Session Information
Date: Sunday, November 17, 2024
Title: SpA Including PsA – Diagnosis, Manifestations, & Outcomes Poster II
Session Type: Poster Session B
Session Time: 10:30AM-12:30PM
Background/Purpose: Axial spondyloarthritis (axSpA) is a group of disorders typically occurring before the age of 45 whose common features include disabling inflammatory arthritis of the spine. AxSpA has been diagnosed using radiographs as part of modified New York criteria; however, radiographic damage may not appear in early disease, whereas magnetic resonance imaging (MRI) can detect sacral inflammation thereby identifying early disease patients. Despite this, the incidence of abnormal sacral MRIs is unknown in a young, community-based population with chronic inflammatory back pain (IBP) seeking primary care. Although point prevalence of axSpA in the U.S. has been about 1%, the number of patients with early undiagnosed disease is unknown. The incidence of MRI abnormalities accompanying the diagnosis of axSpA has been studied in specialty (orthopedic, rheumatologic) clinics, but the incidence of MRI positive sacroiliitis has not been adequately assessed in the primary care setting. For this reason, the study reported herein aims to determine the incidence of abnormal MRIs consistent with sacroiliitis among patients in the primary care setting who report at least 3 of 5 IBP features lasting 3 months or longer. The secondary objective is to determine, among patients with abnormal and normal MRIs, the proportions of those who are HLA-B27 positive.
Methods: This is a prospective study of consecutively encountered adult patients younger than 45 years of age who presented to primary care chiropractic clinics with chronic low back pain and were then screened using an IBP assessment. If patient responses were positive for ≥3 out of 5 questions, MRI and HLA-B27 testing were obtained. Analysis of variance methods were used to determine the difference of outcomes among the groups. Crosstab Chi-square tests were conducted to assess the association between categorical outcomes and groups.

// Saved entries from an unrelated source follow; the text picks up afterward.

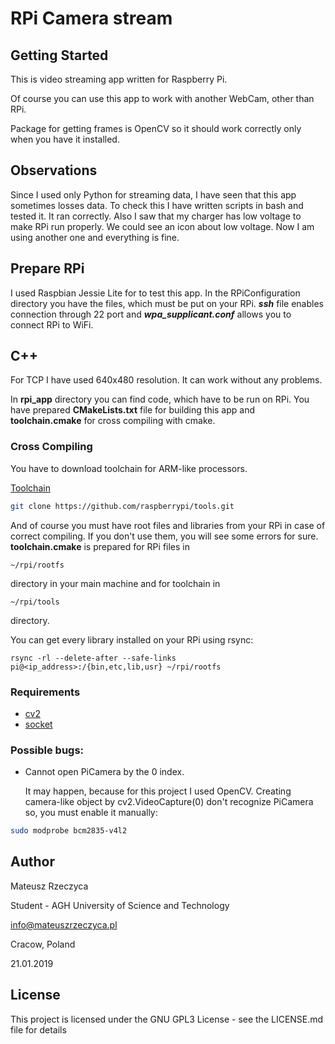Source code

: # RPi Camera stream
## Getting Started
This is video streaming app written for Raspberry Pi.

Of course you can use this app to work with another WebCam, other than RPi.

Package for getting frames is OpenCV so it should work correctly only when you have it installed.

## Observations
Since I used only Python for streaming data, I have seen that this app sometimes losses data. To check this I have written scripts in bash and tested it. It ran correctly. Also I saw that my charger has low voltage to make RPi run properly. We could see an icon about low voltage. Now I am using another one and everything is fine.

## Prepare RPi
I used Raspbian Jessie Lite for to test this app. In the RPiConfiguration directory you have the files, which must be put on your RPi. ***ssh*** file enables connection through 22 port and ***wpa_supplicant.conf*** allows you to connect RPi to WiFi. 

## C++
For TCP I have used 640x480 resolution. It can work without any problems. 

In **rpi_app** directory you can find code, which have to be run on RPi. You have prepared **CMakeLists.txt** file for building this app and **toolchain.cmake** for cross compiling with cmake.

### Cross Compiling
You have to download toolchain for ARM-like processors.

[Toolchain](https://github.com/raspberrypi/tools)
```bash
git clone https://github.com/raspberrypi/tools.git
```
And of course you must have root files and libraries from your RPi in case of correct compiling. If you don't use them, you will see some errors for sure. **toolchain.cmake** is prepared for RPi files in
```
~/rpi/rootfs
```
 directory in your main machine and for toolchain in 
```
~/rpi/tools
```
 directory.

You can get every library installed on your RPi using rsync:
```
rsync -rl --delete-after --safe-links pi@<ip_address>:/{bin,etc,lib,usr} ~/rpi/rootfs
```

### Requirements
- [cv2](https://opencv.org/)
- [socket](http://www.linuxhowtos.org/C_C++/socket.htm)

### Possible bugs:
- Cannot open PiCamera by the 0 index.

  It may happen, because for this project I used OpenCV. Creating camera-like object by cv2.VideoCapture(0) don't recognize PiCamera so, you must enable it manually:
```bash
sudo modprobe bcm2835-v4l2
```

## Author
Mateusz Rzeczyca

Student - AGH University of Science and Technology

info@mateuszrzeczyca.pl

Cracow, Poland

21.01.2019

## License
This project is licensed under the GNU GPL3 License - see the LICENSE.md file for details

Results: We examined 67 MRIs using both T1 and Short Tau Inversion Recovery protocols from enrolled subjects screened positive for IBP. Of the 67 subjects, 41 had normal MRIs and 26 were abnormal. Among those 26 patients with abnormal MRIs, 12 (46.2%) were related to the SI joints, and the other 14 abnormal MRI patients did not have SI joint related abnormalities. Seven (26.7%) of the 26 subjects had hip abnormalities, two (7.7%) of which had synovitis/effusions in both hips and SI joints. There was a statistically significant association between the HLA B-27 and MRI sacroiliac (SI) joint status (p=0.0205). Specifically, 4 (33.3%) of the 12 with SI joint MRI abnormalities had a positive HLA B-27, none of the 14 normal SI but abnormal MRI patients had positive HLA B-27. For comparison, only 2 (4%) of the 41 normal MRI patients had positive HLA B-27.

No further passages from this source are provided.